Não existe uma regra que possamos usar para discernir se o comportamento de alguém é ou não uma máscara. Se esconde um demônio ou um anjo, caído ou não.

A vida é a rua: longa ou curta, reta ou torta, por onde tudo passa, passa o ônibus. Hxh2469 somente por coincidência era a placa da condução matinal pegada por Átila todas as manhãs, que eram sempre iguais. Questionava-se o porque de tanta singularidade, tanta monotonia. Achava a vida curta e rápida para se resumir a algo tão insignificante como a que levava. Saía de casa cedo, já procurando no que pensar. Pensava na vida, mas a própria era tão sem graça, sem êxtase. Não deixava auto-enganar-se, já não esperava nada de mais, nem de surpreendente. Notou que estava morrendo aos poucos, e já não sabia como fazer parar aquele fluxo de autodestruição.

O dia amanheceu mais claro, de um branco amarelado, diferente. O corrupto ônibus começou o dia variando, veio mais cedo, como quem planeja algo e tem pressa. Mas Átila já estava lá, e percebeu o adiantamento da condução quanto ao horário, mas porque mudar ? seria somente por hoje ? Que fosse , pois não poderia ser, mudança ? Não, o caminho parecia tão reto ! E dentro da lataria, a mesmice continuava, com as mesmas figuras já sem forma, desfiguradas.

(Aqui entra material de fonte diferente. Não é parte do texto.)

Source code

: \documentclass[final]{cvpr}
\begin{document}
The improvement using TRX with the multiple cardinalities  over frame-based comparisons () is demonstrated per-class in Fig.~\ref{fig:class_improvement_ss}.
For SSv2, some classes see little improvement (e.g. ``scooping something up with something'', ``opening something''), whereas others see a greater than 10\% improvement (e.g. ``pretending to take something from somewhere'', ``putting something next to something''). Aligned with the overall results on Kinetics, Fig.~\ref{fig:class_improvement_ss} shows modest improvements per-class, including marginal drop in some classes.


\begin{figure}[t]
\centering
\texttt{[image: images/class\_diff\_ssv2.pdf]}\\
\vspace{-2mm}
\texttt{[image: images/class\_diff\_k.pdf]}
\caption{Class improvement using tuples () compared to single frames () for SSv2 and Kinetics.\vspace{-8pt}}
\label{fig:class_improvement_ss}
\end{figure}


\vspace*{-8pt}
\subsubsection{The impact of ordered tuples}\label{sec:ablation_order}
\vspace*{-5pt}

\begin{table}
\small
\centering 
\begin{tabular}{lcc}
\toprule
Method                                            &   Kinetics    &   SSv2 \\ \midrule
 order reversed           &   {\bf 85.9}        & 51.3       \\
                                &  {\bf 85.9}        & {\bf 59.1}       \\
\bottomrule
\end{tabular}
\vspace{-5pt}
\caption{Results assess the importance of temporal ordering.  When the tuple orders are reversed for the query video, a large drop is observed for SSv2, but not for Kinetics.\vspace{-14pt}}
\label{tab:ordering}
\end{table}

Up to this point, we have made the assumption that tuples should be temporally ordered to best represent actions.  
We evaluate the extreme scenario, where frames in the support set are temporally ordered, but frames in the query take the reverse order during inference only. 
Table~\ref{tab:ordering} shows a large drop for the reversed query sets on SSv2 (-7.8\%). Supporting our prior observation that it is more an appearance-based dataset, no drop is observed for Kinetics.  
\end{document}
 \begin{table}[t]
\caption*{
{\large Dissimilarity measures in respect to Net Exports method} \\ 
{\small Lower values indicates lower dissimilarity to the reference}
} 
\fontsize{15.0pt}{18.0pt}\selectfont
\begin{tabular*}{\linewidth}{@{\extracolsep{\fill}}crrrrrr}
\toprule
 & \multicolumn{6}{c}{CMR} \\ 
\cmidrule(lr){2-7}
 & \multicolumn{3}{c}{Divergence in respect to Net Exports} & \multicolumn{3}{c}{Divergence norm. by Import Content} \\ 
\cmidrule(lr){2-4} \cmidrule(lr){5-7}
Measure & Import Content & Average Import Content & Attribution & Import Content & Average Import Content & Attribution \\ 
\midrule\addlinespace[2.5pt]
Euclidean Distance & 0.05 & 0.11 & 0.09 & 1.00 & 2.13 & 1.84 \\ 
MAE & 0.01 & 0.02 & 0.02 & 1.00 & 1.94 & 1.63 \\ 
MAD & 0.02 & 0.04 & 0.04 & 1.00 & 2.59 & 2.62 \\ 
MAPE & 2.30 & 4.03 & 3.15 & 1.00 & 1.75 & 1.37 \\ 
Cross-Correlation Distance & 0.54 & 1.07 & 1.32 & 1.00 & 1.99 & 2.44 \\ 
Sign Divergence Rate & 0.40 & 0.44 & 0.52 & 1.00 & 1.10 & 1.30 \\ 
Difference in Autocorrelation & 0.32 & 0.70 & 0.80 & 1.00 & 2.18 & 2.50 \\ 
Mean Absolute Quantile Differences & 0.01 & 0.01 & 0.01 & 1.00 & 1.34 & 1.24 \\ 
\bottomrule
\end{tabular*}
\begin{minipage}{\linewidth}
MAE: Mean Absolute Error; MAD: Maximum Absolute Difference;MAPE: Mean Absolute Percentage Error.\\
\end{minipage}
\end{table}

Um senhor de meia idade, com cabelo estranho e cara fechada ia sempre na mesma cadeira, próximo ao trocador. Uma mulher morena, com uma criança de colo e sempre falando alto ia durante todo o percurso conversando com o motorista. Um rapaz bem aparentado e com barba por fazer ia sempre em pé, para poder segurar forte na barra de ferro superior e, assim, mostrar o volume dos músculos. Estes entre outros, eram os rostos vistos por Átila todas as manhãs.

Nunca trocara uma palavra sequer com algum deles, mas via estranheza naquelas pessoas. A porta do meio já era uma velha conhecida de Átila, se tornara o lugar de refúgio do rapaz da bolsa jeans, assim era como imaginava que os demais pensavam de si, e pensava certo. Era na porta do meio que via todos os dias o que as ruas cruzadas tinham para lhe mostrar: o nada, o tudo. Na porta do meio era onde sentia-se mais só, pensava mais nas coisas da vida, onde menos esperava algo novo acontecer, onde a vida lhe pregaria uma peça que jamais esqueceria, e que lhe daria mais vontade de viver.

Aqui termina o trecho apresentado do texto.